Les matières premières
La démarche de « boulanger engagé » passe également par le choix des matières premières, notamment du blé. Pour trois d’entre eux, le choix ne se concentre pas forcément sur les blés anciens ; ils prennent également en compte les blés locaux et bio.
« Pour moi, la priorité, c’était de trouver une minoterie avec laquelle je m’entende très bien, et que les blés soient entièrement natifs et bio », explique Romain Fourcy. Agnès Laurent adopte une approche similaire : « Ma priorité, c’est le bio et le local », précise-t-elle, mettant en avant la complémentarité entre tradition et innovation pour obtenir un pain de qualité. Nicolas Giraud a également fait le choix du bio en travaillant avec une minoterie locale.

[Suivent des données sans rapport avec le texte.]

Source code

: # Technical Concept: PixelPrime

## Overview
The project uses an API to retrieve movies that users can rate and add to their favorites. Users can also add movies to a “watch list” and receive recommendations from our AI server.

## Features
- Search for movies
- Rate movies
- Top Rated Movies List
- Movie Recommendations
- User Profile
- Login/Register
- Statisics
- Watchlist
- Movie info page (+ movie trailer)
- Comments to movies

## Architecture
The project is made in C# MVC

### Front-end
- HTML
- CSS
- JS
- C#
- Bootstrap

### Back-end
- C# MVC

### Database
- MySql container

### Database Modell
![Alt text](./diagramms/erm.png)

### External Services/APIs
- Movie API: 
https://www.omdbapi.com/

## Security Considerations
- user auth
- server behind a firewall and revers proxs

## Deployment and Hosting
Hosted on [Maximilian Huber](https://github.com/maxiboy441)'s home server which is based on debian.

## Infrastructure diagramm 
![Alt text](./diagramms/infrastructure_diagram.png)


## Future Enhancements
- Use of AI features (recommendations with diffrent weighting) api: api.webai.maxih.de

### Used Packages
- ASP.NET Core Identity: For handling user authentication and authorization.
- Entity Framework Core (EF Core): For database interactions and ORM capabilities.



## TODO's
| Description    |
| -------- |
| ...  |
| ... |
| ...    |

De son côté, Adriano Farano, fervent défenseur des blés anciens, souligne leur valeur historique et leur digestibilité supérieure. « Les blés anciens, ce sont des blés qui ont existé depuis longtemps », explique-t-il, en référence aux célèbres peintures de Van Gogh. Il a mené une étude approfondie de 35 variétés de blés anciens pour trouver celle offrant le meilleur équilibre entre qualité nutritionnelle et facilité de digestion, conditionnée par une fermentation au levain naturel.
Le prix
La perception des prix par les clients varie considérablement selon les boulangeries et leurs approches. Romain Fourcy explique : « Il y a une partie de la clientèle qui ne comprend pas le coût plus élevé, et une autre pour laquelle bien manger est essentiel, donc ils acceptent que le pain soit plus cher. Après, quand on explique que notre pain prend trois fois plus de temps et de travail à faire, ils comprennent. »
Pour Nicolas Giraud, la qualité justifie le prix, surtout pour les gâteaux et viennoiseries : « En général, on le voit sur les gâteaux et les viennoiseries. Les gens reviennent car ils se disent : "Ok, c’est un peu plus cher, mais ça n’a rien à voir avec ce qu’il y a ailleurs." » Adriano Farano, basé au centre de Paris, a observé un phénomène intéressant avec l'augmentation des coûts énergétiques et des matières premières : « Les augmentations dans les boulangeries conventionnelles ont été beaucoup plus importantes que nos augmentations. » Agnès Laurent, qui pratique la vente en livraison, bénéficie de charges réduites : « Mon pain est moins cher. Avec les augmentations des autres, il est devenu presque moins cher qu’une boulangerie conventionnelle ces dernières années, car j’ai très peu augmenté. »
La communication
Du côté de la communication, Agnès Laurent avoue sa frustration : « J’ai un site internet, une page Facebook et un Instagram, mais je ne sais pas comment les utiliser efficacement pour montrer ce qui rend mon travail unique. » Romain Fourcy mise sur l'éducation de ses clients en expliquant la longue fermentation sur son site, mais il peine à distinguer clairement ses différents types de pains auprès de sa clientèle de masse.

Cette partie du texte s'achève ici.